(Source records)
-- Opening Marker --

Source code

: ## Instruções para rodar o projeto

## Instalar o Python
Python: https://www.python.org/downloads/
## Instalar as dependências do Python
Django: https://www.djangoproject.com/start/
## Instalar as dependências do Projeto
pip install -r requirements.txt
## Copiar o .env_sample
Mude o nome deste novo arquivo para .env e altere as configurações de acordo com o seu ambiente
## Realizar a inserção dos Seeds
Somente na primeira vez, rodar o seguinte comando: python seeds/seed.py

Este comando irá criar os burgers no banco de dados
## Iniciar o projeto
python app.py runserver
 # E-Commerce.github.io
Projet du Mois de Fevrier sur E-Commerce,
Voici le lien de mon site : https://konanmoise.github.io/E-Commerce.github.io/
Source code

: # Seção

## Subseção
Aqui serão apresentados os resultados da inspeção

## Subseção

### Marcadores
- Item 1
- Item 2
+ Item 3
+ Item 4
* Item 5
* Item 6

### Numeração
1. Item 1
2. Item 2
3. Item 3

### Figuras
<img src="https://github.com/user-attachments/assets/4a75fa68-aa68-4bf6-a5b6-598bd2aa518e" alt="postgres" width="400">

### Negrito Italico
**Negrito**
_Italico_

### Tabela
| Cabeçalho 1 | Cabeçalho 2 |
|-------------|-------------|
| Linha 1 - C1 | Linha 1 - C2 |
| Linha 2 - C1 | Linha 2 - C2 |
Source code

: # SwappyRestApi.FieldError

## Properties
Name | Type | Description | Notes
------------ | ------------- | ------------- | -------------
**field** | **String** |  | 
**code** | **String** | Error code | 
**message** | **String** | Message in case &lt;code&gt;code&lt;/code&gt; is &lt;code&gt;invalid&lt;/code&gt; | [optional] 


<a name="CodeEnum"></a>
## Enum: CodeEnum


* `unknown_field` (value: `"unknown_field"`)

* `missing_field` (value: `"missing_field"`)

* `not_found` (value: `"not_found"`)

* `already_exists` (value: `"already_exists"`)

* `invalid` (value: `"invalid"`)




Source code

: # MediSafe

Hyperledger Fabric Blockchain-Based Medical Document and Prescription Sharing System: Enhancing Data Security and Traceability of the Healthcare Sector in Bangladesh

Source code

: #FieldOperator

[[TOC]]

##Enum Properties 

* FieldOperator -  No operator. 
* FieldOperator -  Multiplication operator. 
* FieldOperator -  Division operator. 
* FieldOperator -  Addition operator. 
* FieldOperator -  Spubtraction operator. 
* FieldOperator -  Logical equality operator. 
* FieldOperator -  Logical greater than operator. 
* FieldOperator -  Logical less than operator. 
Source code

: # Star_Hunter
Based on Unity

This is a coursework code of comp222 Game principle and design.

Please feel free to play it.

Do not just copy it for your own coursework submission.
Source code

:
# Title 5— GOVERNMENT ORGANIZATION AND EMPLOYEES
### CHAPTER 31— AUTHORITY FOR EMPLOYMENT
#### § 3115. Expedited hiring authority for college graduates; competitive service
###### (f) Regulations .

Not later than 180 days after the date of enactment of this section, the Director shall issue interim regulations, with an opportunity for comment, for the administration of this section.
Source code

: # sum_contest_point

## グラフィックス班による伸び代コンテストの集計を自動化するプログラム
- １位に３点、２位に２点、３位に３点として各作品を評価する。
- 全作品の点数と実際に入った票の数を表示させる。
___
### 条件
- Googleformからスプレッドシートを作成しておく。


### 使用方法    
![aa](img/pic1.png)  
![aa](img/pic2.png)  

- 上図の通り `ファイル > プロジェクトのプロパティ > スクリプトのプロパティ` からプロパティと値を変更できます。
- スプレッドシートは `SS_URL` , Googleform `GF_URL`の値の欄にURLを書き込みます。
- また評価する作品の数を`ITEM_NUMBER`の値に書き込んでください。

-- Closing Marker --

> _WHAT YOU WILL DO_
Could you reproduce every entry above exactly as written?

> _RESPONSE BELOW_
Source code

: ## Instruções para rodar o projeto

## Instalar o Python
Python: https://www.python.org/downloads/
## Instalar as dependências do Python
Django: https://www.djangoproject.com/start/
## Instalar as dependências do Projeto
pip install -r requirements.txt
## Copiar o .env_sample
Mude o nome deste novo arquivo para .env e altere as configurações de acordo com o seu ambiente
## Realizar a inserção dos Seeds
Somente na primeira vez, rodar o seguinte comando: python seeds/seed.py

Este comando irá criar os burgers no banco de dados
## Iniciar o projeto
python app.py runserver
 # E-Commerce.github.io
Projet du Mois de Fevrier sur E-Commerce,
Voici le lien de mon site : https://konanmoise.github.io/E-Commerce.github.io/
Source code

: # Seção

## Subseção
Aqui serão apresentados os resultados da inspeção

## Subseção

### Marcadores
- Item 1
- Item 2
+ Item 3
+ Item 4
* Item 5
* Item 6

### Numeração
1. Item 1
2. Item 2
3. Item 3

### Figuras
<img src="https://github.com/user-attachments/assets/4a75fa68-aa68-4bf6-a5b6-598bd2aa518e" alt="postgres" width="400">

### Negrito Italico
**Negrito**
_Italico_

### Tabela
| Cabeçalho 1 | Cabeçalho 2 |
|-------------|-------------|
| Linha 1 - C1 | Linha 1 - C2 |
| Linha 2 - C1 | Linha 2 - C2 |
Source code

: # SwappyRestApi.FieldError

## Properties
Name | Type | Description | Notes
------------ | ------------- | ------------- | -------------
**field** | **String** |  | 
**code** | **String** | Error code | 
**message** | **String** | Message in case &lt;code&gt;code&lt;/code&gt; is &lt;code&gt;invalid&lt;/code&gt; | [optional] 


<a name="CodeEnum"></a>
## Enum: CodeEnum


* `unknown_field` (value: `"unknown_field"`)

* `missing_field` (value: `"missing_field"`)

* `not_found` (value: `"not_found"`)

* `already_exists` (value: `"already_exists"`)

* `invalid` (value: `"invalid"`)




Source code

: # MediSafe

Hyperledger Fabric Blockchain-Based Medical Document and Prescription Sharing System: Enhancing Data Security and Traceability of the Healthcare Sector in Bangladesh

Source code

: #FieldOperator

[[TOC]]

##Enum Properties 

* FieldOperator -  No operator. 
* FieldOperator -  Multiplication operator. 
* FieldOperator -  Division operator. 
* FieldOperator -  Addition operator. 
* FieldOperator -  Spubtraction operator. 
* FieldOperator -  Logical equality operator. 
* FieldOperator -  Logical greater than operator. 
* FieldOperator -  Logical less than operator. 
Source code

: # Star_Hunter
Based on Unity

This is a coursework code of comp222 Game principle and design.

Please feel free to play it.

Do not just copy it for your own coursework submission.
Source code

:
# Title 5— GOVERNMENT ORGANIZATION AND EMPLOYEES
### CHAPTER 31— AUTHORITY FOR EMPLOYMENT
#### § 3115. Expedited hiring authority for college graduates; competitive service
###### (f) Regulations .

Not later than 180 days after the date of enactment of this section, the Director shall issue interim regulations, with an opportunity for comment, for the administration of this section.
Source code

: # sum_contest_point

## グラフィックス班による伸び代コンテストの集計を自動化するプログラム
- １位に３点、２位に２点、３位に３点として各作品を評価する。
- 全作品の点数と実際に入った票の数を表示させる。
___
### 条件
- Googleformからスプレッドシートを作成しておく。


### 使用方法    
![aa](img/pic1.png)  
![aa](img/pic2.png)  

- 上図の通り `ファイル > プロジェクトのプロパティ > スクリプトのプロパティ` からプロパティと値を変更できます。
- スプレッドシートは `SS_URL` , Googleform `GF_URL`の値の欄にURLを書き込みます。
- また評価する作品の数を`ITEM_NUMBER`の値に書き込んでください。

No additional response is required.